「銀メダル」の文字が加えられた山田美幸選手をたたえる懸垂幕=26日、阿賀野市役所
「銀メダル」の文字が加えられた山田美幸選手をたたえる懸垂幕=26日、阿賀野市役所

 東京パラリンピックの競泳女子100メートル背泳ぎ(運動機能障害S2)で、山田美幸選手(14)が銀メダルを獲得してから一夜明けた26日、地元の新潟県阿賀野市では、山田選手が通う中学校や市民から喜びの声が相次いだ。市役所本庁舎には、快挙をたたえた懸垂幕が掲げられている。

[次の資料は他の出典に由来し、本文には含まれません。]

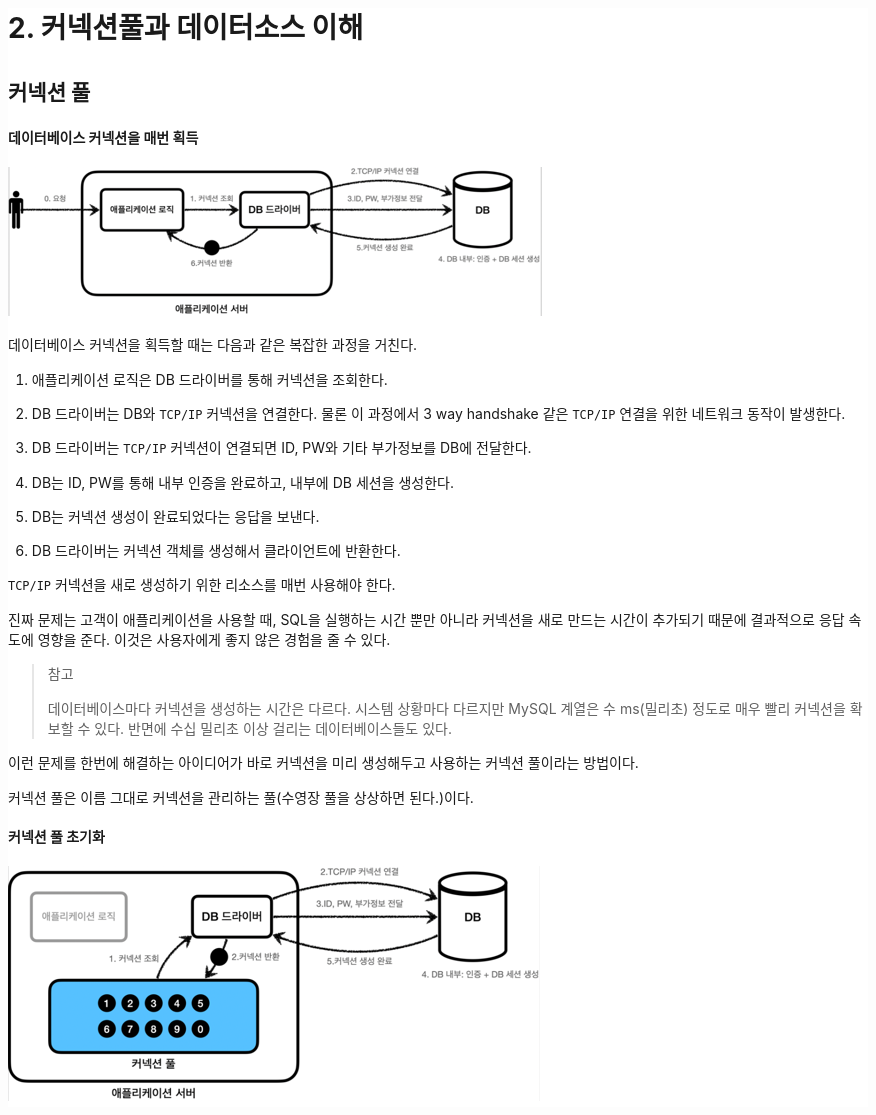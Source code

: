 
# 2. 커넥션풀과 데이터소스 이해

## 커넥션 풀

#### 데이터베이스 커넥션을 매번 획득


![](./res/img_12.png)


데이터베이스 커넥션을 획득할 때는 다음과 같은 복잡한 과정을 거친다.

1. 애플리케이션 로직은 DB 드라이버를 통해 커넥션을 조회한다.

2. DB 드라이버는 DB와 `TCP/IP` 커넥션을 연결한다. 물론 이 과정에서 3 way handshake 같은 `TCP/IP`
   연결을 위한 네트워크 동작이 발생한다.

3. DB 드라이버는 `TCP/IP` 커넥션이 연결되면 ID, PW와 기타 부가정보를 DB에 전달한다.

4. DB는 ID, PW를 통해 내부 인증을 완료하고, 내부에 DB 세션을 생성한다.

5. DB는 커넥션 생성이 완료되었다는 응답을 보낸다.

6. DB 드라이버는 커넥션 객체를 생성해서 클라이언트에 반환한다.


`TCP/IP` 커넥션을 새로 생성하기 위한 리소스를 매번 사용해야 한다.

진짜 문제는 고객이 애플리케이션을 사용할 때, SQL을 실행하는 시간 뿐만 아니라 
커넥션을 새로 만드는 시간이 추가되기 때문에 결과적으로 응답 속도에 영향을 준다. 
이것은 사용자에게 좋지 않은 경험을 줄 수 있다.


> 참고 
> 
> 데이터베이스마다 커넥션을 생성하는 시간은 다르다. 
> 시스템 상황마다 다르지만 MySQL 계열은 수 ms(밀리초) 정도로 매우 빨리 커넥션을 확보할 수 있다. 
> 반면에 수십 밀리초 이상 걸리는 데이터베이스들도 있다.


이런 문제를 한번에 해결하는 아이디어가 바로 커넥션을 미리 생성해두고 사용하는 커넥션 풀이라는 방법이다.

커넥션 풀은 이름 그대로 커넥션을 관리하는 풀(수영장 풀을 상상하면 된다.)이다.


#### 커넥션 풀 초기화


![](./res/img_13.png)

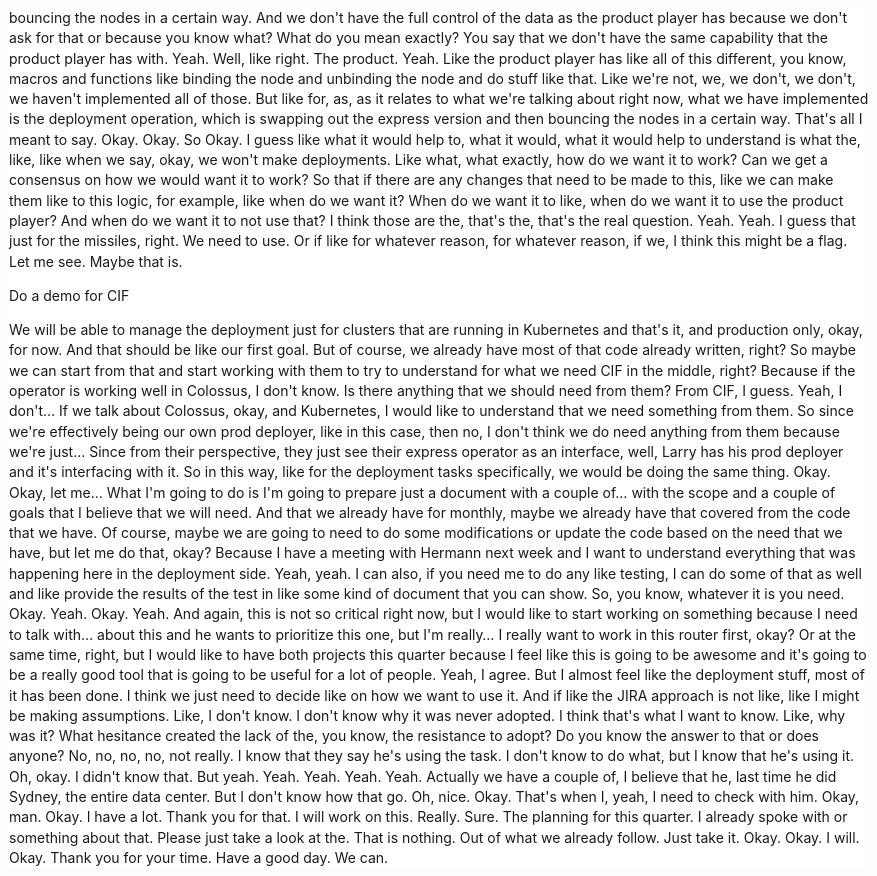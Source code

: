 bouncing the nodes in a certain way. And we don't have the full control of the data as the product player has because we don't ask for that or because you know what? What do you mean exactly? You say that we don't have the same capability that the product player has with. Yeah. Well, like right. The product. Yeah. Like the product player has like all of this different, you know, macros and functions like binding the node and unbinding the node and do stuff like that. Like we're not, we, we don't, we don't, we haven't implemented all of those. But like for, as, as it relates to what we're talking about right now, what we have implemented is the deployment operation, which is swapping out the express version and then bouncing the nodes in a certain way. That's all I meant to say. Okay. Okay. So Okay. I guess like what it would help to, what it would, what it would help to understand is what the, like, like when we say, okay, we won't make deployments. Like what, what exactly, how do we want it to work? Can we get a consensus on how we would want it to work? So that if there are any changes that need to be made to this, like we can make them like to this logic, for example, like when do we want it? When do we want it to like, when do we want it to use the product player? And when do we want it to not use that? I think those are the, that's the, that's the real question. Yeah. Yeah. I guess that just for the missiles, right. We need to use. Or if like for whatever reason, for whatever reason, if we, I think this might be a flag. Let me see. Maybe that is.



Do a demo for CIF

We will be able to manage the deployment just for clusters that are running in Kubernetes and that's it, and production only, okay, for now. And that should be like our first goal. But of course, we already have most of that code already written, right? So maybe we can start from that and start working with them to try to understand for what we need CIF in the middle, right? Because if the operator is working well in Colossus, I don't know. Is there anything that we should need from them? From CIF, I guess. Yeah, I don't… If we talk about Colossus, okay, and Kubernetes, I would like to understand that we need something from them. So since we're effectively being our own prod deployer, like in this case, then no, I don't think we do need anything from them because we're just… Since from their perspective, they just see their express operator as an interface, well, Larry has his prod deployer and it's interfacing with it. So in this way, like for the deployment tasks specifically, we would be doing the same thing. Okay. Okay, let me… What I'm going to do is I'm going to prepare just a document with a couple of… with the scope and a couple of goals that I believe that we will need. And that we already have for monthly, maybe we already have that covered from the code that we have. Of course, maybe we are going to need to do some modifications or update the code based on the need that we have, but let me do that, okay? Because I have a meeting with Hermann next week and I want to understand everything that was happening here in the deployment side. Yeah, yeah. I can also, if you need me to do any like testing, I can do some of that as well and like provide the results of the test in like some kind of document that you can show. So, you know, whatever it is you need. Okay. Yeah. Okay. Yeah. And again, this is not so critical right now, but I would like to start working on something because I need to talk with… about this and he wants to prioritize this one, but I'm really… I really want to work in this router first, okay? Or at the same time, right, but I would like to have both projects this quarter because I feel like this is going to be awesome and it's going to be a really good tool that is going to be useful for a lot of people. Yeah, I agree. But I almost feel like the deployment stuff, most of it has been done. I think we just need to decide like on how we want to use it. And if like the JIRA approach is not like, like I might be making assumptions. Like, I don't know. I don't know why it was never adopted. I think that's what I want to know. Like, why was it? What hesitance created the lack of the, you know, the resistance to adopt? Do you know the answer to that or does anyone? No, no, no, no, not really. I know that they say he's using the task. I don't know to do what, but I know that he's using it. Oh, okay. I didn't know that. But yeah. Yeah. Yeah. Yeah. Yeah. Actually we have a couple of, I believe that he, last time he did Sydney, the entire data center. But I don't know how that go. Oh, nice. Okay. That's when I, yeah, I need to check with him. Okay, man. Okay. I have a lot. Thank you for that. I will work on this. Really. Sure. The planning for this quarter. I already spoke with or something about that. Please just take a look at the. That is nothing. Out of what we already follow. Just take it. Okay. Okay. I will. Okay. Thank you for your time. Have a good day. We can.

 山田選手が通う京ケ瀬中では朝、各クラスの担任らが生徒に快挙を報告した。生徒たちからは「すごい」と歓声が上がり、拍手で喜び合ったという。

 山田選手が在籍する3年の学級担任、齊京正浩教諭(60)は、普段の山田選手について「パラリンピック選手とはいえ、周りの生徒と変わらない女の子。勉強も体育も頑張っているし、冗談も言う」と話す。25日は教務室で競技を見守った。「静かに見ていたつもりだったが、いつの間にか『頑張れー』と声が出ていた」と笑う。銀メダル獲得に「本当によかった。おめでとうとお疲れさまと言いたい」とねぎらった。

 子どもが山田選手と同じ小学校に通っていたという市内の会社員女性(33)は「委員など何にでも自分で手を挙げてチャレンジする子だった。そのガッツがあるから取れたメダルだと思って、涙が出た」と感慨深そうだった。

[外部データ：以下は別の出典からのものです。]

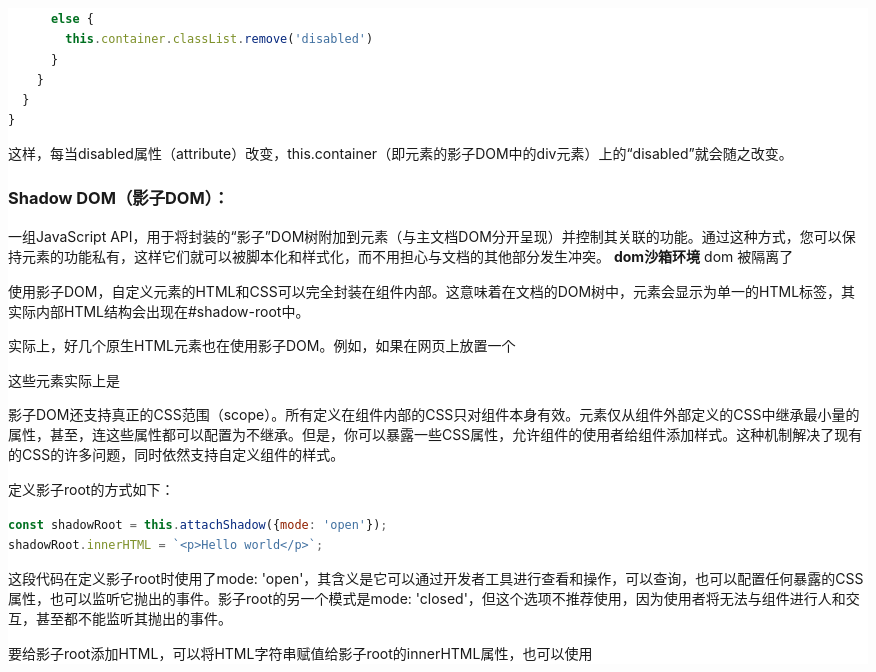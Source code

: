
 ```javascript
      else {        
        this.container.classList.remove('disabled')      
      }    
    }
  }
}
```

这样，每当disabled属性（attribute）改变，this.container（即元素的影子DOM中的div元素）上的“disabled”就会随之改变。

### Shadow DOM（影子DOM）：

一组JavaScript API，用于将封装的“影子”DOM树附加到元素（与主文档DOM分开呈现）并控制其关联的功能。通过这种方式，您可以保持元素的功能私有，这样它们就可以被脚本化和样式化，而不用担心与文档的其他部分发生冲突。  **dom沙箱环境**  dom 被隔离了

使用影子DOM，自定义元素的HTML和CSS可以完全封装在组件内部。这意味着在文档的DOM树中，元素会显示为单一的HTML标签，其实际内部HTML结构会出现在#shadow-root中。

实际上，好几个原生HTML元素也在使用影子DOM。例如，如果在网页上放置一个<video>元素，它会显示为单一的标签，但同时显示的播放、暂停按钮等在开发者工具中查看<video>元素时是看不到的。

这些元素实际上是<video>元素的影子DOM的一部分，因此默认是隐藏的。要在Chrome中显示影子DOM，可以在“偏好设置”中的开发者工具中找到设置，勾选“显示用户代理的影子DOM”。在开发者工具中重新检查<video>元素，就能看到元素的影子DOM。

影子DOM还支持真正的CSS范围（scope）。所有定义在组件内部的CSS只对组件本身有效。元素仅从组件外部定义的CSS中继承最小量的属性，甚至，连这些属性都可以配置为不继承。但是，你可以暴露一些CSS属性，允许组件的使用者给组件添加样式。这种机制解决了现有的CSS的许多问题，同时依然支持自定义组件的样式。

 定义影子root的方式如下：

```javascript
const shadowRoot = this.attachShadow({mode: 'open'});
shadowRoot.innerHTML = `<p>Hello world</p>`;
```

这段代码在定义影子root时使用了mode: 'open'，其含义是它可以通过开发者工具进行查看和操作，可以查询，也可以配置任何暴露的CSS属性，也可以监听它抛出的事件。影子root的另一个模式是mode: 'closed'，但这个选项不推荐使用，因为使用者将无法与组件进行人和交互，甚至都不能监听其抛出的事件。

要给影子root添加HTML，可以将HTML字符串赋值给影子root的innerHTML属性，也可以使用<template>元素。HTML模板基本上是一段HTML片段，供以后使用。在插入到DOM树中之前，它不可见，也不会被解析，也就是说其内部定义的任何外部资源都不会被下载，任何CSS和JavaScript在插入到DOM之前也不会被解析。例如，你可以定义多个<template>元素，当组件的HTML根据组件状态而发生变化时，将相应的模板插入到DOM中。这样就可以很容易地改变组件的大量HTML，而不需要逐个处理DOM结点。

 

创建影子root之后，就可以在上面使用所有DOM的方法，就像平常处理document对象那样，如使用this.shadowRoot.querySelector来查找元素。组件的所有CSS都可以定义在<style>标签中，但也可以通过通常的<link rel="stylesheet">来读取外部样式表。除了一般的CSS之外，还可以使用:host选择器给组件自己定义样式。例如，自定义元素默认使用display: inline，使用下面的CSS可以将其定义为块元素：

```
:host {
  display: block;
}
```

这还可以实现上下文样式。例如，如果想在组件定义了disabled属性时灰掉，可以这样做：

```
:host([disabled]) {
  opacity: 0.5;
}
```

 市役所では25日夕、市職員がパラリンピック出場を祝う懸垂幕に「銀メダル」の文字を張って、祝福ムードを盛り上げた。懸垂幕を見た市内の男性は「今までパラリンピックはあまり見てこなかったが、山田選手の力強い泳ぎを見て感動したし、勇気をもらえた。次の50メートルも応援したい」と興奮冷めやらぬ様子で話した。